A sign for an early voting site is photographed at the Stead Park Recreation Center in northwest Washington, DC, on May 29, 2024. (AP Photo/Robert Yun)

Just a few days before June 4 Washington, DC, Primary, 52 House Democrats voted with Republicans to support a 2022 bill to overturn a Washington, D.C. law that allows non-citizens to vote in local elections. While it is unclear whether the Democrat-controlled Senate will take up the legislation, the margin of House Democrats supporting the bill has increased from the 42 who voted to repeal the law last year.

The House Administration Committee has held two hearings in recent weeks discussing how non-citizen voting affects confidence in U.S. elections and poses a risk of foreign interference.

“The D.C. Board of Elections recently confirmed that nearly 500 noncitizens have registered to vote in our nation’s capital, and that number continues to grow. Early voting for the D.C. primary election is happening right now. And as we sit here today, noncitizens are voting to elect members of the D.C. City Council. It’s absurd,” Chairman Bryan Steil, R-Wis., said during his opening statements last week.

“We have to do two things. First, we cannot allow the DC citizens voting law to spread throughout the United States,” he said. “And second, we have to make sure that non-citizens do not vote in federal elections in the United States. While it is illegal today for non-citizens to vote in our federal elections, it is also illegal to evade Border Patrol and enter the country illegally. And as we have seen, that hasn’t stopped anyone.”
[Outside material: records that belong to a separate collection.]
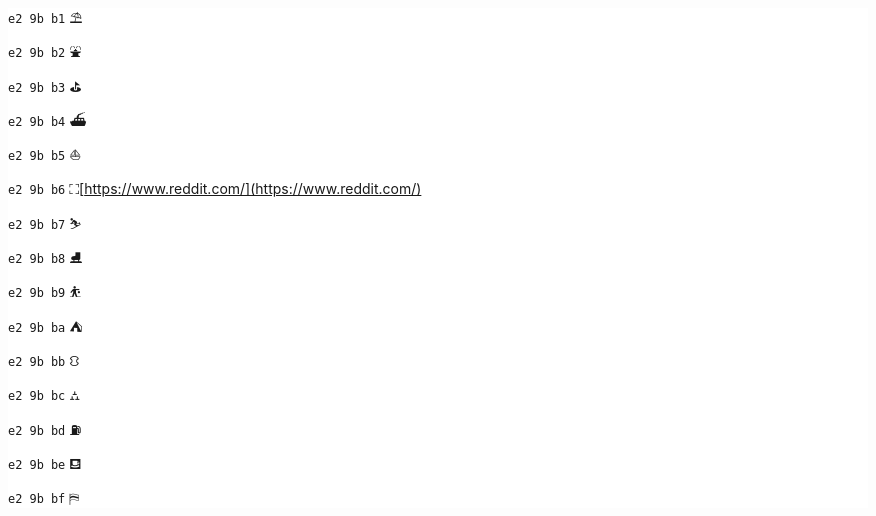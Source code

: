 `e2 9b b1` ⛱

`e2 9b b2` ⛲

`e2 9b b3` ⛳

`e2 9b b4` ⛴

`e2 9b b5` ⛵

`e2 9b b6` ⛶[https://www.reddit.com/](https://www.reddit.com/)

`e2 9b b7` ⛷

`e2 9b b8` ⛸

`e2 9b b9` ⛹

`e2 9b ba` ⛺

`e2 9b bb` ⛻

`e2 9b bc` ⛼

`e2 9b bd` ⛽

`e2 9b be` ⛾

`e2 9b bf` ⛿

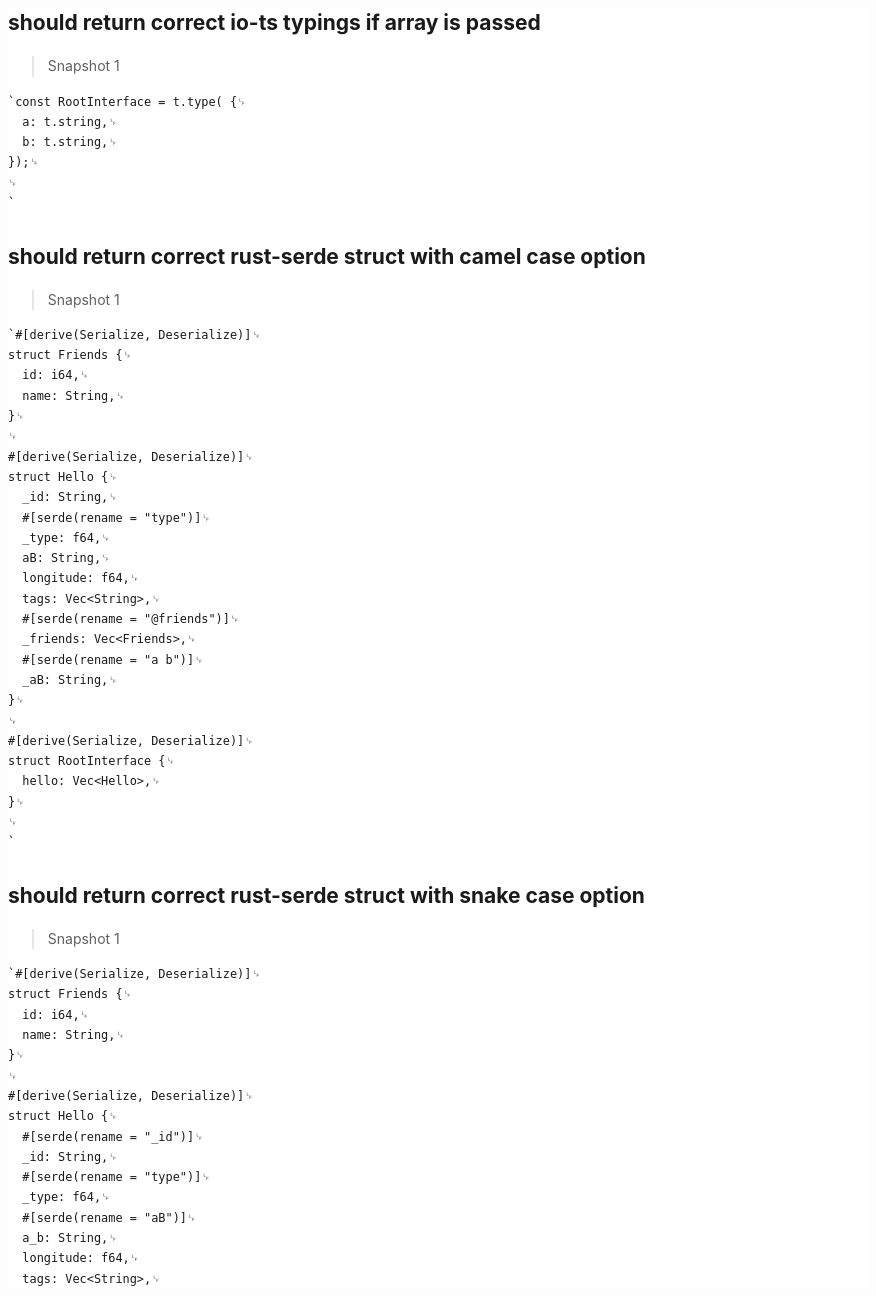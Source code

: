 ## should return correct io-ts typings if array is passed

> Snapshot 1

    `const RootInterface = t.type( {␊
      a: t.string,␊
      b: t.string,␊
    });␊
    ␊
    `

## should return correct rust-serde struct with camel case option

> Snapshot 1

    `#[derive(Serialize, Deserialize)]␊
    struct Friends {␊
      id: i64,␊
      name: String,␊
    }␊
    ␊
    #[derive(Serialize, Deserialize)]␊
    struct Hello {␊
      _id: String,␊
      #[serde(rename = "type")]␊
      _type: f64,␊
      aB: String,␊
      longitude: f64,␊
      tags: Vec<String>,␊
      #[serde(rename = "@friends")]␊
      _friends: Vec<Friends>,␊
      #[serde(rename = "a b")]␊
      _aB: String,␊
    }␊
    ␊
    #[derive(Serialize, Deserialize)]␊
    struct RootInterface {␊
      hello: Vec<Hello>,␊
    }␊
    ␊
    `

## should return correct rust-serde struct with snake case option

> Snapshot 1

    `#[derive(Serialize, Deserialize)]␊
    struct Friends {␊
      id: i64,␊
      name: String,␊
    }␊
    ␊
    #[derive(Serialize, Deserialize)]␊
    struct Hello {␊
      #[serde(rename = "_id")]␊
      _id: String,␊
      #[serde(rename = "type")]␊
      _type: f64,␊
      #[serde(rename = "aB")]␊
      a_b: String,␊
      longitude: f64,␊
      tags: Vec<String>,␊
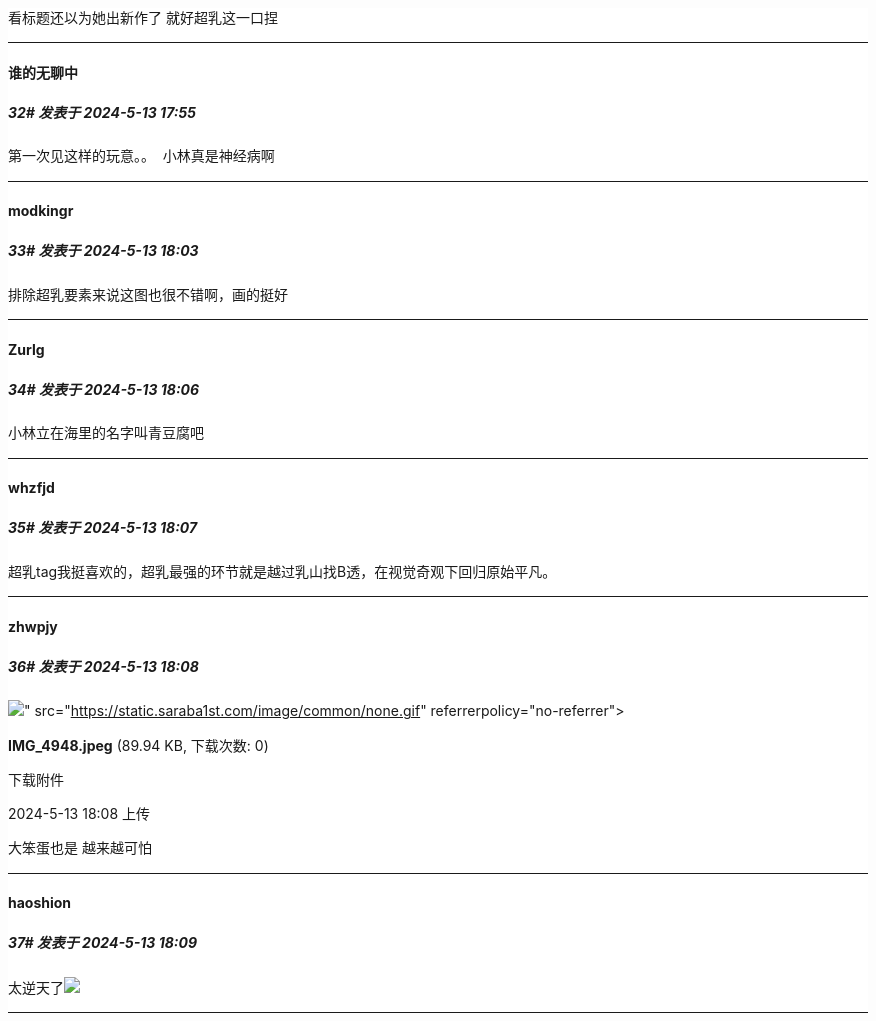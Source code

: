 看标题还以为她出新作了
就好超乳这一口捏

*****

####  谁的无聊中  
##### 32#       发表于 2024-5-13 17:55

第一次见这样的玩意。。  小林真是神经病啊

*****

####  modkingr  
##### 33#       发表于 2024-5-13 18:03

排除超乳要素来说这图也很不错啊，画的挺好

*****

####  Zurlg  
##### 34#       发表于 2024-5-13 18:06

小林立在海里的名字叫青豆腐吧

*****

####  whzfjd  
##### 35#       发表于 2024-5-13 18:07

超乳tag我挺喜欢的，超乳最强的环节就是越过乳山找B透，在视觉奇观下回归原始平凡。

*****

####  zhwpjy  
##### 36#       发表于 2024-5-13 18:08

<img src="https://img.saraba1st.com/forum/202405/13/180833zf0d5a40q0b40qhn.jpeg" referrerpolicy="no-referrer">" src="https://static.saraba1st.com/image/common/none.gif" referrerpolicy="no-referrer">

<strong>IMG_4948.jpeg</strong> (89.94 KB, 下载次数: 0)

下载附件

2024-5-13 18:08 上传

大笨蛋也是 越来越可怕

*****

####  haoshion  
##### 37#       发表于 2024-5-13 18:09

太逆天了<img src="https://static.saraba1st.com/image/smiley/face2017/068.png" referrerpolicy="no-referrer">

*****
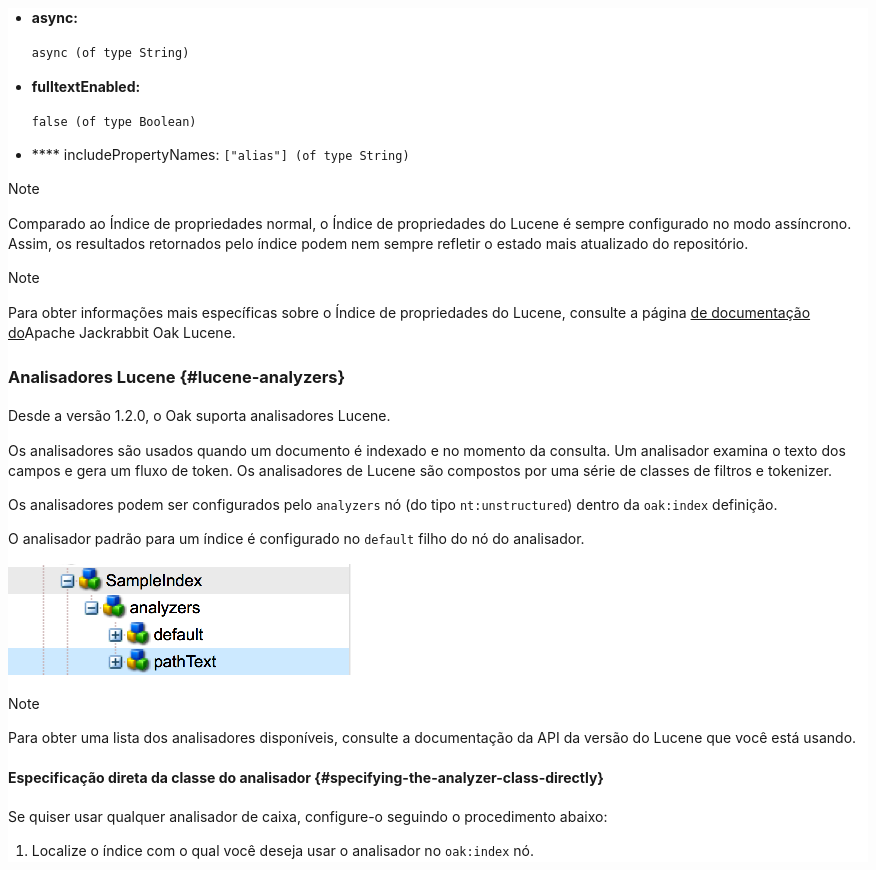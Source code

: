 * **async:**

   ```
   async (of type String)
   ```

* **fulltextEnabled:**

   ```
   false (of type Boolean)
   ```

* **** includePropertyNames: `["alias"] (of type String)`

>[!NOTE]
>
>Comparado ao Índice de propriedades normal, o Índice de propriedades do Lucene é sempre configurado no modo assíncrono. Assim, os resultados retornados pelo índice podem nem sempre refletir o estado mais atualizado do repositório.

>[!NOTE]
>
>Para obter informações mais específicas sobre o Índice de propriedades do Lucene, consulte a página [de documentação do](https://jackrabbit.apache.org/oak/docs/query/lucene.html)Apache Jackrabbit Oak Lucene.

### Analisadores Lucene {#lucene-analyzers}

Desde a versão 1.2.0, o Oak suporta analisadores Lucene.

Os analisadores são usados quando um documento é indexado e no momento da consulta. Um analisador examina o texto dos campos e gera um fluxo de token. Os analisadores de Lucene são compostos por uma série de classes de filtros e tokenizer.

Os analisadores podem ser configurados pelo `analyzers` nó (do tipo `nt:unstructured`) dentro da `oak:index` definição.

O analisador padrão para um índice é configurado no `default` filho do nó do analisador.

![chlimage_1-149](assets/chlimage_1-149.png)

>[!NOTE]
>
>Para obter uma lista dos analisadores disponíveis, consulte a documentação da API da versão do Lucene que você está usando.

#### Especificação direta da classe do analisador {#specifying-the-analyzer-class-directly}

Se quiser usar qualquer analisador de caixa, configure-o seguindo o procedimento abaixo:

1. Localize o índice com o qual você deseja usar o analisador no `oak:index` nó.
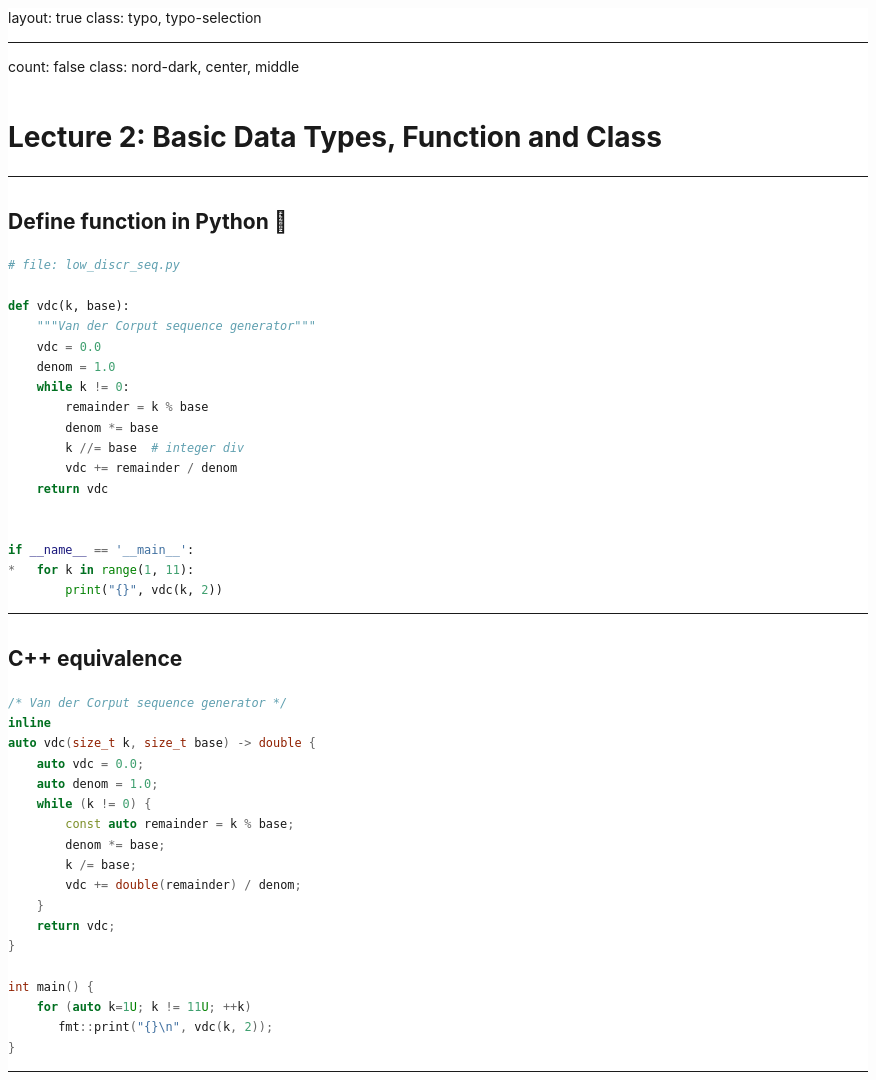 layout: true
class: typo, typo-selection

---

count: false
class: nord-dark, center, middle

# Lecture 2: Basic Data Types, Function and Class

---

## Define function in Python 🐍

```python
# file: low_discr_seq.py

def vdc(k, base):
    """Van der Corput sequence generator"""
    vdc = 0.0
    denom = 1.0
    while k != 0:
        remainder = k % base
        denom *= base
        k //= base  # integer div
        vdc += remainder / denom
    return vdc


if __name__ == '__main__':
*   for k in range(1, 11):
        print("{}", vdc(k, 2))
```

---

## C++ equivalence

```cpp
/* Van der Corput sequence generator */
inline
auto vdc(size_t k, size_t base) -> double {
    auto vdc = 0.0;
    auto denom = 1.0;
    while (k != 0) {
        const auto remainder = k % base;
        denom *= base;
        k /= base;
        vdc += double(remainder) / denom;
    }
    return vdc;
}

int main() {
    for (auto k=1U; k != 11U; ++k) 
       fmt::print("{}\n", vdc(k, 2));
}
```

---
During early voting for the DC Council primary, 6,051 people have already voted in person at polling places across the district, 27,734 mail-in ballots have been received through the US Postal Service and 18,492 ballots have been received through drop boxes, according to the latest data posted on the DCBOE website.

Brian Steele at a security briefing

House Administration Committee Chairman Bryan Steil, R-Wis., has been holding hearings in recent weeks about concerns over noncitizen voting across the U.S. (Tom Williams/CQ-Roll Call, Inc. via Getty Images)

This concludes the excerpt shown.